Terus Dapat Tekanan, Ada Apa dengan RUU Omnibus Law? – Demo penolakan Rancangan Undang-undang Cipta Kerja (Ciptaker) Omnibus Law yang dilakukan oleh kalangan buruh kembali terjadi. Kali ini demo dilakukan di depan gedung Balai Kota dan DPRD DKI Jakarta.
Sejumlah massa dari berbagai organisasi buruh menuntut penolakan terhadap RUU Ciptaker Omnibus Law karena dianggap sebagai peraturan yang tidak menguntungkan bagi kaum buruh. Hal ini dikarenakan di dalam rancangannya terdapat beberapa pasal yang dinilai merugikan para buruh.
Dalam tuntutannya, Gerakan Buruh Jakarta meminta kepada Gubernur DKI Jakarta Anies Baswedan dan pimpinan DPRD DKI Jakarta untuk menolak RUU Ciptaker yang akan dibahas DPR RI.
Selain itu, mereka juga meminta DPRD DKI untuk menyampaikan sikap kepada Presiden Joko Widodo agar membatalkan RUU Ciptaker.

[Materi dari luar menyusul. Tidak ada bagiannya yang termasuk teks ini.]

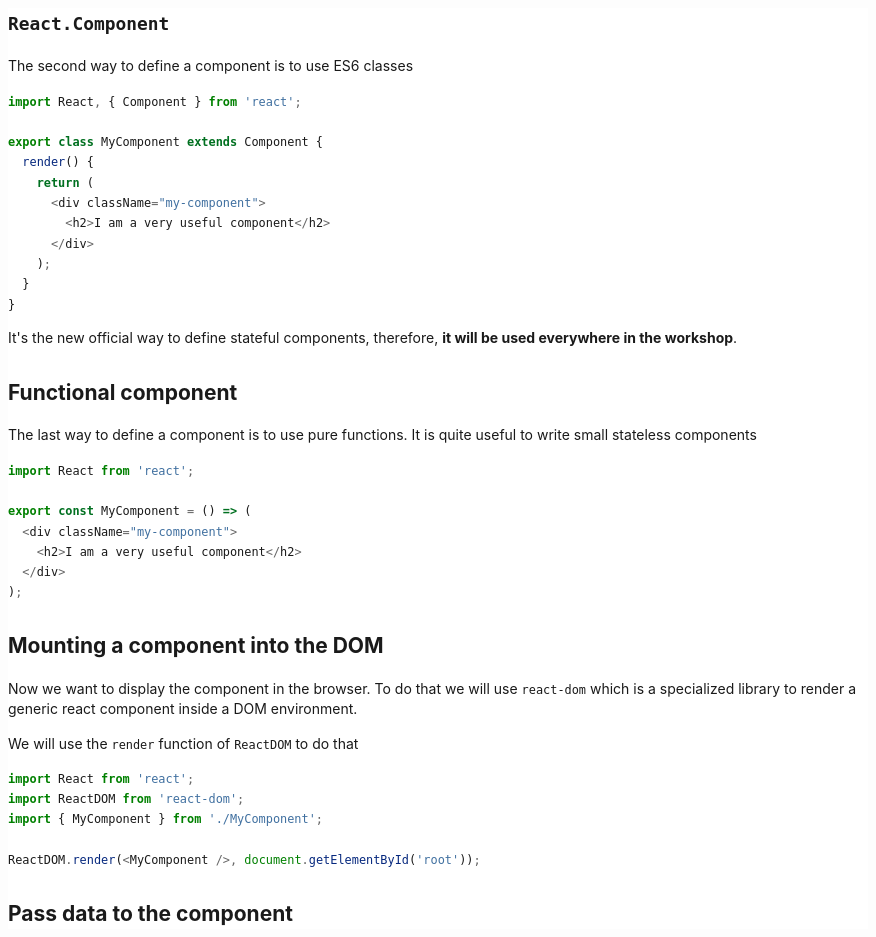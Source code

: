 ## `React.Component`

The second way to define a component is to use ES6 classes

```javascript
import React, { Component } from 'react';

export class MyComponent extends Component {
  render() {
    return (
      <div className="my-component">
        <h2>I am a very useful component</h2>
      </div>
    );
  }
}
```

It's the new official way to define stateful components, therefore, **it will be used everywhere in the workshop**.

## Functional component

The last way to define a component is to use pure functions. It is quite useful to write small stateless components

```javascript
import React from 'react';

export const MyComponent = () => (
  <div className="my-component">
    <h2>I am a very useful component</h2>
  </div>
);
```

## Mounting a component into the DOM

Now we want to display the component in the browser. To do that we will use `react-dom` which is a specialized library to render a generic react component inside a DOM environment.

We will use the `render` function of `ReactDOM` to do that

```javascript
import React from 'react';
import ReactDOM from 'react-dom';
import { MyComponent } from './MyComponent';

ReactDOM.render(<MyComponent />, document.getElementById('root'));
```

## Pass data to the component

“Gerakan buruh Jakarta yang ada di DKI meminta kepada pimpinan DPRD untuk menyatakan sikap menolak RUU Omnibus Law yang akan dibahas oleh DPR RI serta menyampikan sikapnya kepada Presiden agar segera membatalkan RUU Omnibus Law Cipta Kerja,” ujar salah satu orator dari atas mobil komando.
Baca Juga: Negara Rugi Hingga Rp 43 Triliun karena Truk ODOL
Mengapa Omnibus Law Terus Mendapat Penolakan? Berikut Alasannya!

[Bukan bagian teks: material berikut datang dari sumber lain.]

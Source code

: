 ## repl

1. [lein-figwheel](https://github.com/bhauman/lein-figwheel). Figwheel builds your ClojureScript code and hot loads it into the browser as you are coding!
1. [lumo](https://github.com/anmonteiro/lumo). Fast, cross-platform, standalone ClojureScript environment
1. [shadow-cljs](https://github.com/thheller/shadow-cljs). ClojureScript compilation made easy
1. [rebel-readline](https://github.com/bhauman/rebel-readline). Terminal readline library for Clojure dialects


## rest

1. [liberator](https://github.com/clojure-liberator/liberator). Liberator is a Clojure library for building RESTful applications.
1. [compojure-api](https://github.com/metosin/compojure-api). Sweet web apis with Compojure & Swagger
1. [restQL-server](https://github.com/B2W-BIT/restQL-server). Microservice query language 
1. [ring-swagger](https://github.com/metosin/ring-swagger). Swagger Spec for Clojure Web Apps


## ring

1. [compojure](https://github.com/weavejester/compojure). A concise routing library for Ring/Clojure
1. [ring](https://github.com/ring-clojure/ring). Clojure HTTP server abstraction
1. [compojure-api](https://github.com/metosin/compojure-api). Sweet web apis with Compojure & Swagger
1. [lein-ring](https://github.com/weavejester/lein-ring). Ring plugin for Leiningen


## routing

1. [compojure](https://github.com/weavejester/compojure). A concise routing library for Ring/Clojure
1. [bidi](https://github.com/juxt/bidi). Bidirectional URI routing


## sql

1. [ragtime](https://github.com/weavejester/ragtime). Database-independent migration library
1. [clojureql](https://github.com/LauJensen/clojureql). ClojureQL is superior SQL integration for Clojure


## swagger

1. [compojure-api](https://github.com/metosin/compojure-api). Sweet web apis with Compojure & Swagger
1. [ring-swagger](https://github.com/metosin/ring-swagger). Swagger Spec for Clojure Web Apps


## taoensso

Penolakan terhadap RUU Omnibus Law terus mengalir di masyarakat. Hal ini tidak terlepas dari banyaknya kritikan yang masuk ke pemerintah terkait RUU Omnibus Law tersebut. Kritik yang masuk bukan hanya dari kalangan buruh, melainkan datang juga dari lembaga bantuan hukum.
Mengutip dari hukumonline.com Direktur LBH Jakarta, Arif Maulana menjelaskan tiga hal yang menjadi catatan terhadap omnibus law. Pertama, omnibus law berpotensi menambah masalah dalam sistem hukum Indonesia. Kedua, perencanaan omnibus law terkesan terburu-buru dan tertutup. Ketiga, omnibus law RUU Ciptaker berpotensi melanggar hak warga negara terutama kaum buruh dan keluarganya yang dijamin konstitusi.

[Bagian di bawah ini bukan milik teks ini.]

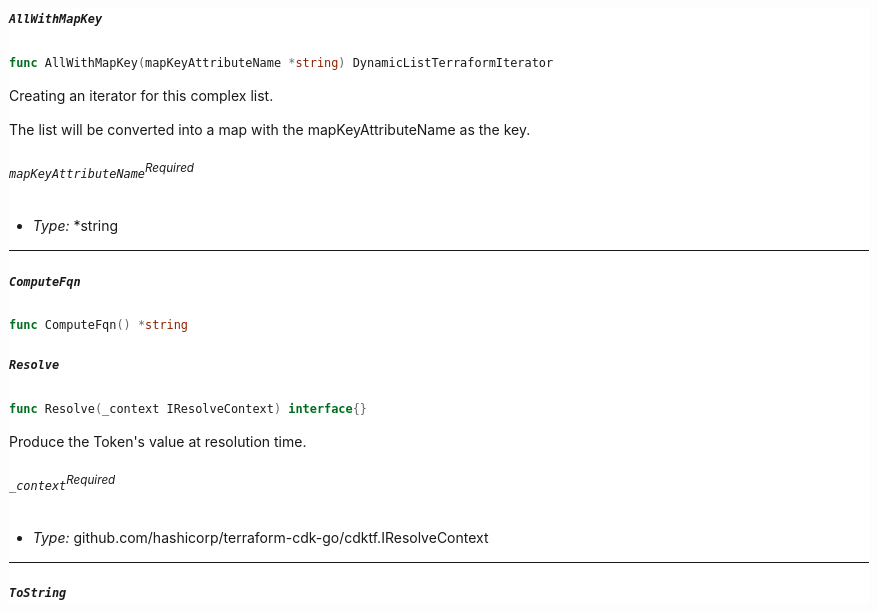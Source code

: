 
##### `AllWithMapKey` <a name="AllWithMapKey" id="rhizo-co-terraform-provider-oci.dataOciDataSafeCompatibleFormatsForSensitiveType.DataOciDataSafeCompatibleFormatsForSensitiveTypeFormatsForSensitiveTypeMaskingFormatsList.allWithMapKey"></a>

```go
func AllWithMapKey(mapKeyAttributeName *string) DynamicListTerraformIterator
```

Creating an iterator for this complex list.

The list will be converted into a map with the mapKeyAttributeName as the key.

###### `mapKeyAttributeName`<sup>Required</sup> <a name="mapKeyAttributeName" id="rhizo-co-terraform-provider-oci.dataOciDataSafeCompatibleFormatsForSensitiveType.DataOciDataSafeCompatibleFormatsForSensitiveTypeFormatsForSensitiveTypeMaskingFormatsList.allWithMapKey.parameter.mapKeyAttributeName"></a>

- *Type:* *string

---

##### `ComputeFqn` <a name="ComputeFqn" id="rhizo-co-terraform-provider-oci.dataOciDataSafeCompatibleFormatsForSensitiveType.DataOciDataSafeCompatibleFormatsForSensitiveTypeFormatsForSensitiveTypeMaskingFormatsList.computeFqn"></a>

```go
func ComputeFqn() *string
```

##### `Resolve` <a name="Resolve" id="rhizo-co-terraform-provider-oci.dataOciDataSafeCompatibleFormatsForSensitiveType.DataOciDataSafeCompatibleFormatsForSensitiveTypeFormatsForSensitiveTypeMaskingFormatsList.resolve"></a>

```go
func Resolve(_context IResolveContext) interface{}
```

Produce the Token's value at resolution time.

###### `_context`<sup>Required</sup> <a name="_context" id="rhizo-co-terraform-provider-oci.dataOciDataSafeCompatibleFormatsForSensitiveType.DataOciDataSafeCompatibleFormatsForSensitiveTypeFormatsForSensitiveTypeMaskingFormatsList.resolve.parameter._context"></a>

- *Type:* github.com/hashicorp/terraform-cdk-go/cdktf.IResolveContext

---

##### `ToString` <a name="ToString" id="rhizo-co-terraform-provider-oci.dataOciDataSafeCompatibleFormatsForSensitiveType.DataOciDataSafeCompatibleFormatsForSensitiveTypeFormatsForSensitiveTypeMaskingFormatsList.toString"></a>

Selain itu, Presiden Konfederasi Serikat Pekerja Indonesia (KSPI) menuturkan setidaknya ada 9 (Sembilan) alasan penolakan RUU Omnibus Law Ciptaker.
Alasan tersebut antara lain:
- Hilangnya ketentuan upah minimum kabupaten/kota. Dalam RUU Ciptaker, pasal 88 C ayat 2 hanya mengatur Upah Minimum Provinsi (UMP)
- Adanya masalah dalam aturan pesangon yang dianggap menurun dan tidak ada kepastian.
- Aturan Omnibus Law akan membuat penggunaan tenaga alih daya semakin bebas (outsourcing). Hal ini dinilai bertentangan dengan UU Ketenagakerjaan yang mengatur penggunaan outsourcing dibatasi dan hanya untuk tenaga kerja di luar usaha pokok (core business).
- Penghapusan sanksi pidana bagi perusahaan yang melanggar aturan dan diganti dengan sanksi administratif.
- Aturan mengenai jam kerja yang dianggap eksploitatif.
- Sulitnya pengangkatan karyawan kontrak menjadi karyawan tetap.
- Penggunaan Tenaga Kerja Asing (TKA) termasuk buruh kasar yang bebas.
- Kemudahan pemutusan hubungan kerja (PHK) bagi buruh, dan
- Hilangnya jaminan sosial bagi buruh terutama jaminan kesehatan dan jaminan pensiun.